_What to work on:_
Go over these records and count the lines with the string "다운로드를" in them; the count is all that should be returned.

_Source records:_

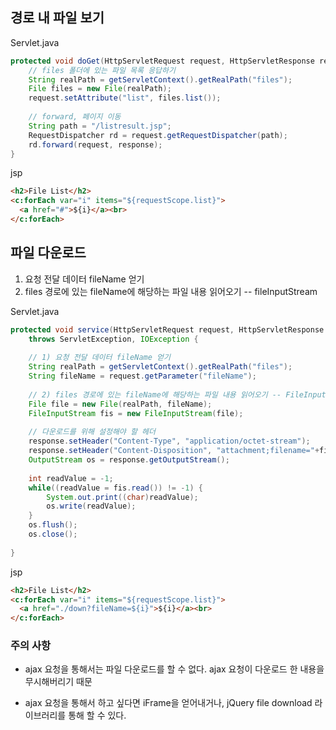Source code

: ## 경로 내 파일 보기
Servlet.java
```java
protected void doGet(HttpServletRequest request, HttpServletResponse response) throws ServletException, IOException {
	// files 폴더에 있는 파일 목록 응답하기
	String realPath = getServletContext().getRealPath("files");
	File files = new File(realPath);
	request.setAttribute("list", files.list());
		
	// forward, 페이지 이동
	String path = "/listresult.jsp";
	RequestDispatcher rd = request.getRequestDispatcher(path);
	rd.forward(request, response);
}
```

jsp
```html
<h2>File List</h2>
<c:forEach var="i" items="${requestScope.list}">
  <a href="#">${i}</a><br>
</c:forEach>
```

## 파일 다운로드

1) 요청 전달 데이터 fileName 얻기
2) files 경로에 있는 fileName에 해당하는 파일 내용 읽어오기 -- fileInputStream

Servlet.java
```java
protected void service(HttpServletRequest request, HttpServletResponse response) 
	throws ServletException, IOException {
		
	// 1) 요청 전달 데이터 fileName 얻기
	String realPath = getServletContext().getRealPath("files");
	String fileName = request.getParameter("fileName");
		
	// 2) files 경로에 있는 fileName에 해당하는 파일 내용 읽어오기 -- FileInputStream
	File file = new File(realPath, fileName);
	FileInputStream fis = new FileInputStream(file);
		
	// 다운로드를 위해 설정해야 할 헤더
	response.setHeader("Content-Type", "application/octet-stream");
	response.setHeader("Content-Disposition", "attachment;filename="+fileName+";");
	OutputStream os = response.getOutputStream();
	
	int readValue = -1;
	while((readValue = fis.read()) != -1) {
		System.out.print((char)readValue);
		os.write(readValue);
	}
	os.flush();
	os.close();
	
}
```

jsp
```html
<h2>File List</h2>
<c:forEach var="i" items="${requestScope.list}">
  <a href="./down?fileName=${i}">${i}</a><br>
</c:forEach>
```

### 주의 사항

* ajax 요청을 통해서는 파일 다운로드를 할 수 없다.
ajax 요청이 다운로드 한 내용을 무시해버리기 때문

* ajax 요청을 통해서 하고 싶다면 iFrame을 얻어내거나, jQuery file download 라이브러리를 통해 할 수 있다. 
<!--stackedit_data:
eyJoaXN0b3J5IjpbLTEyNzY5NjM5NzQsMTQxNDU4OTk2OCwtMT
A3MTc5MTY0Miw1MjQ1MTkwOTcsLTgwNzU2NjI4NiwzMzYyMjMy
NzddfQ==
-->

_Answer section:_
2